Bajaj and Leonard [1] have suggested that factors affecting e-commerce penetration can be grouped under three headings: culture, technology and policy. These factors can be further grouped in terms of whether they are global or local. A recent survey has found that the most important global cultural factor for international companies is ensuring that their e-commerce web interfaces appeal to different nationalities. Most writers agree that key local cultural factors include the level of trust between individuals, and also between individuals and their institutions. Technical factors can also be global and local. The availability of browser encryption and secure web servers are usually thought of as global factors, while national factors include the level of Internet penetration and its speed, which are both very low in many developing countries.
Many writers seem to agree that government legislation, such as setting targets for Internet connectivity and bandwidth, can have a significant effect on e-commerce penetration. In addition, government has a role to play at all levels. As Haag, Cummings and McCubbrey [2] point out, “Local, regional, and national governments can play a key role in promoting the adoption of e-commerce”. Local and regional government can identify savings which e-commerce can provide in the delivery of public services, and highlight the benefits it can bring to businesses. Developments in technical infrastructure can often be carried out quickly, whereas other infrastructure developments, which require political intervention, take place over much longer timescales.
The evidence suggests that, in addition to the technical infrastructure, the legal, financial and physical aspects of a country’s infrastructure also need to be considered. Roubiah, Hassanien and Khalil [3] assert that “well-developed legal and regulatory frameworks” are an important factor in the rapid adoption of e-commerce. Consumer protection legislation ensures that goods sold are good quality. The state of the physical infrastructure determines how far and at what cost goods can be delivered. Similarly, the state of the financial infrastructure will determine whether payments can be made quickly and securely. As Ou, Sia and Banerjee [4] point out, if trust in the quality of goods and services is low, there is likely to be less demand for online payment methods, as buyers may want to check their purchases before paying. The evidence from a BBC report [5] on China’s e-commerce supports this position.

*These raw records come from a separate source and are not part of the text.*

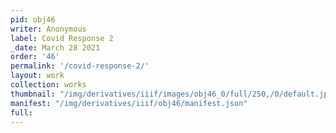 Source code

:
 ```yaml
---
pid: obj46
writer: Anonymous
label: Covid Response 2
_date: March 28 2021
order: '46'
permalink: '/covid-response-2/'
layout: work
collection: works
thumbnail: "/img/derivatives/iiif/images/obj46_0/full/250,/0/default.jpg"
manifest: "/img/derivatives/iiif/obj46/manifest.json"
full:
---
```


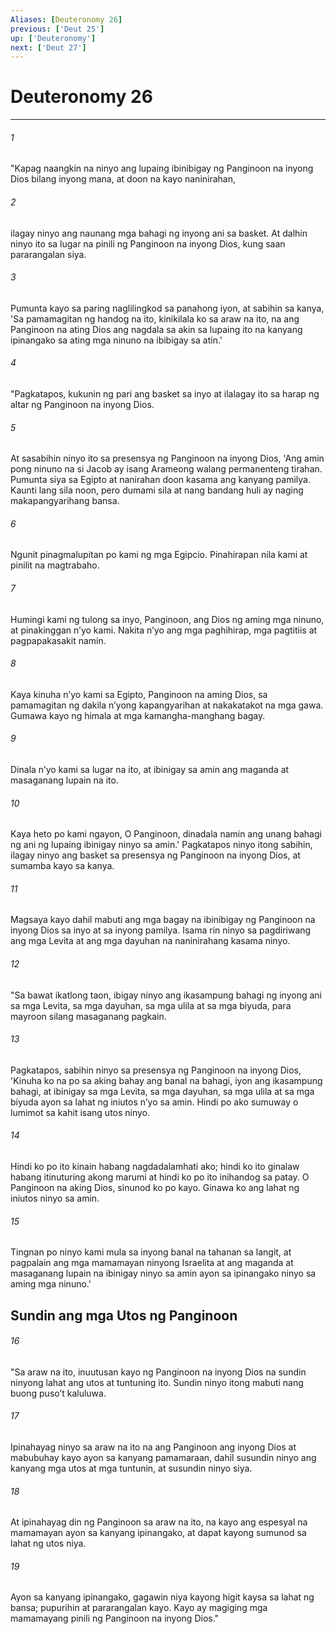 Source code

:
 ```yaml
---
Aliases: [Deuteronomy 26]
previous: ['Deut 25']
up: ['Deuteronomy']
next: ['Deut 27']
---
```

# Deuteronomy 26

***






















###### 1 










"Kapag naangkin na ninyo ang lupaing ibinibigay ng Panginoon na inyong Dios bilang inyong mana, at doon na kayo naninirahan, 





















###### 2 










ilagay ninyo ang naunang mga bahagi ng inyong ani sa basket. At dalhin ninyo ito sa lugar na pinili ng Panginoon na inyong Dios, kung saan pararangalan siya. 





















###### 3 










Pumunta kayo sa paring naglilingkod sa panahong iyon, at sabihin sa kanya, 'Sa pamamagitan ng handog na ito, kinikilala ko sa araw na ito, na ang Panginoon na ating Dios ang nagdala sa akin sa lupaing ito na kanyang ipinangako sa ating mga ninuno na ibibigay sa atin.' 





















###### 4 










"Pagkatapos, kukunin ng pari ang basket sa inyo at ilalagay ito sa harap ng altar ng Panginoon na inyong Dios. 





















###### 5 










At sasabihin ninyo ito sa presensya ng Panginoon na inyong Dios, 'Ang amin pong ninuno na si Jacob ay isang Arameong walang permanenteng tirahan. Pumunta siya sa Egipto at nanirahan doon kasama ang kanyang pamilya. Kaunti lang sila noon, pero dumami sila at nang bandang huli ay naging makapangyarihang bansa. 





















###### 6 










Ngunit pinagmalupitan po kami ng mga Egipcio. Pinahirapan nila kami at pinilit na magtrabaho. 





















###### 7 










Humingi kami ng tulong sa inyo, Panginoon, ang Dios ng aming mga ninuno, at pinakinggan nʼyo kami. Nakita nʼyo ang mga paghihirap, mga pagtitiis at pagpapakasakit namin. 





















###### 8 










Kaya kinuha nʼyo kami sa Egipto, Panginoon na aming Dios, sa pamamagitan ng dakila nʼyong kapangyarihan at nakakatakot na mga gawa. Gumawa kayo ng himala at mga kamangha-manghang bagay. 





















###### 9 










Dinala nʼyo kami sa lugar na ito, at ibinigay sa amin ang maganda at masaganang lupain na ito. 





















###### 10 










Kaya heto po kami ngayon, O Panginoon, dinadala namin ang unang bahagi ng ani ng lupaing ibinigay ninyo sa amin.' Pagkatapos ninyo itong sabihin, ilagay ninyo ang basket sa presensya ng Panginoon na inyong Dios, at sumamba kayo sa kanya. 





















###### 11 










Magsaya kayo dahil mabuti ang mga bagay na ibinibigay ng Panginoon na inyong Dios sa inyo at sa inyong pamilya. Isama rin ninyo sa pagdiriwang ang mga Levita at ang mga dayuhan na naninirahang kasama ninyo. 





















###### 12 










"Sa bawat ikatlong taon, ibigay ninyo ang ikasampung bahagi ng inyong ani sa mga Levita, sa mga dayuhan, sa mga ulila at sa mga biyuda, para mayroon silang masaganang pagkain. 





















###### 13 










Pagkatapos, sabihin ninyo sa presensya ng Panginoon na inyong Dios, 'Kinuha ko na po sa aking bahay ang banal na bahagi, iyon ang ikasampung bahagi, at ibinigay sa mga Levita, sa mga dayuhan, sa mga ulila at sa mga biyuda ayon sa lahat ng iniutos nʼyo sa amin. Hindi po ako sumuway o lumimot sa kahit isang utos ninyo. 





















###### 14 










Hindi ko po ito kinain habang nagdadalamhati ako; hindi ko ito ginalaw habang itinuturing akong marumi at hindi ko po ito inihandog sa patay. O Panginoon na aking Dios, sinunod ko po kayo. Ginawa ko ang lahat ng iniutos ninyo sa amin. 





















###### 15 










Tingnan po ninyo kami mula sa inyong banal na tahanan sa langit, at pagpalain ang mga mamamayan ninyong Israelita at ang maganda at masaganang lupain na ibinigay ninyo sa amin ayon sa ipinangako ninyo sa aming mga ninuno.' 

## Sundin ang mga Utos ng Panginoon 





















###### 16 










"Sa araw na ito, inuutusan kayo ng Panginoon na inyong Dios na sundin ninyong lahat ang utos at tuntuning ito. Sundin ninyo itong mabuti nang buong pusoʼt kaluluwa. 





















###### 17 










Ipinahayag ninyo sa araw na ito na ang Panginoon ang inyong Dios at mabubuhay kayo ayon sa kanyang pamamaraan, dahil susundin ninyo ang kanyang mga utos at mga tuntunin, at susundin ninyo siya. 





















###### 18 










At ipinahayag din ng Panginoon sa araw na ito, na kayo ang espesyal na mamamayan ayon sa kanyang ipinangako, at dapat kayong sumunod sa lahat ng utos niya. 





















###### 19 










Ayon sa kanyang ipinangako, gagawin niya kayong higit kaysa sa lahat ng bansa; pupurihin at pararangalan kayo. Kayo ay magiging mga mamamayang pinili ng Panginoon na inyong Dios."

Let’s look at an example of government intervention to improve infrastructure. In 2004, Teo and Ranganathan [6] examined e-commerce uptake among companies in Singapore, which already had a huge level of Internet penetration. Their survey found an astonishing level of e-commerce uptake among traditional ‘bricks and mortar’ companies. Much of this was due to the tremendous work by Singapore’s government in promoting the benefits of e-commerce to these companies. During the 1990s, the government funded a gigantic e-commerce system for non-commercial transactions, allowing companies to submit import and export data. The system slashed transaction times dramatically from four days to around two minutes, demonstrating to business managers that e-commerce could be what Teo and Ranganathan [6] term a “strategic business decision and not just a technology decision.” This data shows how, by implementing a technical infrastructure to bring e-commerce to Singapore’s regulatory frameworks, the government could directly influence the take-up of e-commerce by businesses.